Al-Imam Habib Abdullah bin ‘Alawi Al-Haddad tentulah bukan nama yang asing lagi bagi telinga umat Islam Indonesia, bahkan kaum muslim di pelbagai belahan dunia Islam, nama beliau bukan saja terkenal sebagai pengarang kitab Ratib al-Haddad dan Wirdul Lathif. Namun, sekaligus juru bicara ‘alawiyyin yang merumuskan etika dan thariqah dalam perjalanan tasawuf ‘alawiyyin yang berkembang dalam sejarah Islam selama berabad-abad lamanya, yang sebagian besar dianut kaum muslim tradisional dalam komunitas Sunni.
Al-Imam al-Allamah Habib Abdullah bin ‘Alawi Al-Haddad dilahirkan di pinggiran Kota Tarim, sebuah kota terkenal di Hadramaut, pada malam hari, 5 Shafar 1044H, dan dibesarkan di kota itu. Ayahandanya adalah as-Sayyid ‘Alawi bin Muhammad Al-Haddad. Seorang laki-laki saleh dan bertakwa. Di bawah bimbingan ayahandanya inilah ia memperoleh pelajaran al-Qur’an dan menghafalnya, di samping mendalami ilmu-ilmu lainnya, kendati telah kehilangan pengelihatan mata sejak kecil. Ia dikenal sebagai seorang tokoh sufi besar dan alim.
Banyak sekali karyanya yang menggugah spiritualitas. Bukan saja menggugah spiritualitas, tetapi juga membuka pemahaman yang baru mengenai hubungan antara agama dan masyarakat. Habib Abdullah, melalui karya-karyanya, berusaha menyadarkan manusia tentang arti penting hubungan ulama dan penguasa. Dr. Musthafa Hasan al-Badawi dalam bukunya yang bertajuk “al-Imam al-Haddad Mujaddid al-Qarn ats-Tsani Asyara al-Hijry. Menjelaskan dengan baik mengenai risalah Habib Abdullah mengenai hubungan agama dan masyarakat.

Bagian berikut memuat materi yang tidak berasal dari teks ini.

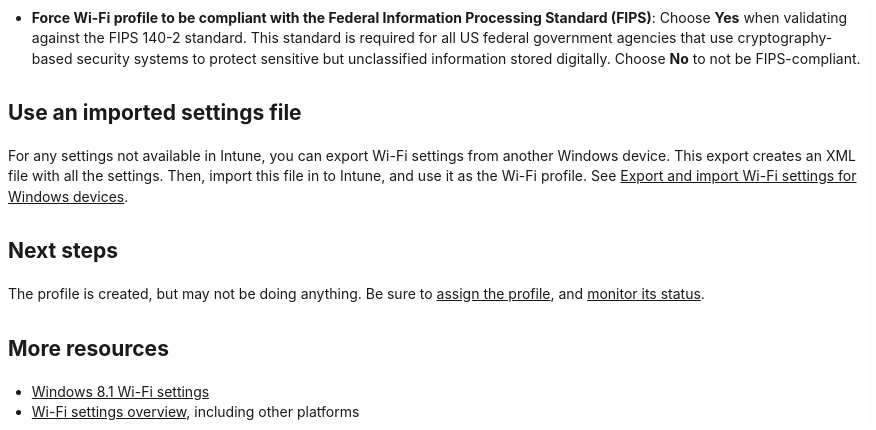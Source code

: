 - **Force Wi-Fi profile to be compliant with the Federal Information Processing Standard (FIPS)**: Choose **Yes** when validating against the FIPS 140-2 standard. This standard is required for all US federal government agencies that use cryptography-based security systems to protect sensitive but unclassified information stored digitally. Choose **No** to not be FIPS-compliant.

## Use an imported settings file

For any settings not available in Intune, you can export Wi-Fi settings from another Windows device. This export creates an XML file with all the settings. Then, import this file in to Intune, and use it as the Wi-Fi profile. See [Export and import Wi-Fi settings for Windows devices](wi-fi-settings-import-windows-8-1.md).

## Next steps

The profile is created, but may not be doing anything. Be sure to [assign the profile](device-profile-assign.md), and [monitor its status](device-profile-monitor.md).

## More resources

- [Windows 8.1 Wi-Fi settings](wi-fi-settings-import-windows-8-1.md)
- [Wi-Fi settings overview](wi-fi-settings-configure.md), including other platforms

Salah satu benang merah yang bisa dijadikan gambaran mengenai kehidupan zaman sekarang dalam buku tersebut, adalah perkataannya tentang fitnah. Seperti diketahui bahwa sebelum dan sesudah pelaksanaan pemilihan presiden (pilpres). Kehidupan masyarakat Indonesia seakan tidak pernah berhenti disuguhi mengenai berita-berita tentang kebohongan atau hoax. Seakan berita-berita bohong itu sudah menjadi bagian keseharian dari masyarakat zaman sekarang. Fenomena ini sesuai seperti perkataan Habib Abdullah.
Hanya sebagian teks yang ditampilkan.